Sensus spread his aura around them both. In prior days he felt his mind in command of sound when he’d done so. Now his fingertips scintillated with the wild sensation of gravity, and he carried his companions along behind him as he floated over the floor.
“Is it not solid?” asked Sam.
Holloway didn’t respond at first, doubtless amazed. “It’s… no. Not really. It’s a screen, and… we’d crack it and… there’s beams and rafters… Hey, General…”
Sensus felt increasingly fatigued from exerting his focus. Feathers became boulders as his aura strained and they were sinking.
“General…”
He groaned to push his will outward through his spread hands, but the best he could do was keep them level with the edge of the ceiling.
“General,” Sam said urgently, “let me go. I can tread weak surfaces. Please General. I have training.”
Sensus let Sam drop, slowly at first, releasing him altogether when he was only ten feet above the screen. I heard the polyfiber glass crack.

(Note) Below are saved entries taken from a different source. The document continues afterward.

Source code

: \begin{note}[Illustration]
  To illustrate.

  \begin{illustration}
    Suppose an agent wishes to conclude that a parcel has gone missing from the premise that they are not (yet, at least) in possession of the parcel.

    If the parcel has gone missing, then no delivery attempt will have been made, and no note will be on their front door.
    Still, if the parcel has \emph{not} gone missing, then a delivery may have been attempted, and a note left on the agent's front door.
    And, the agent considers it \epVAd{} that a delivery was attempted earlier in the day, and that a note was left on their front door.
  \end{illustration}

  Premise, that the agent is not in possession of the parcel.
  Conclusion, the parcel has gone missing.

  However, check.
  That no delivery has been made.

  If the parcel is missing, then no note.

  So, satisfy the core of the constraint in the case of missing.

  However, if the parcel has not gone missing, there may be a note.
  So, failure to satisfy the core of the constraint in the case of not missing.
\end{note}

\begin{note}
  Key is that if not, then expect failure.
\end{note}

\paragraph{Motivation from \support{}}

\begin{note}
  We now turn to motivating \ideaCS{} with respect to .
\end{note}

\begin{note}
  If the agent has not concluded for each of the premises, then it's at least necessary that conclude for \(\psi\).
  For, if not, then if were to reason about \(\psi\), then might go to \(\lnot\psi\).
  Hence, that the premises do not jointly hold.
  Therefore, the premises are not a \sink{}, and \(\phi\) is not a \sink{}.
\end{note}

He wanted to look down, but he needed all his focus to keep himself and Holloway level. They finally reached the lip of the dome and were sitting on flat ground. Sensus felt sweat pouring down his brow and was relieved to see Sam had managed to not fall through the screen. Once he’d lithely scaled to the dome’s edge they resumed their trek, traversing a floor of many textured surfaces that spiraled around them, though their feet always landed on flat ground.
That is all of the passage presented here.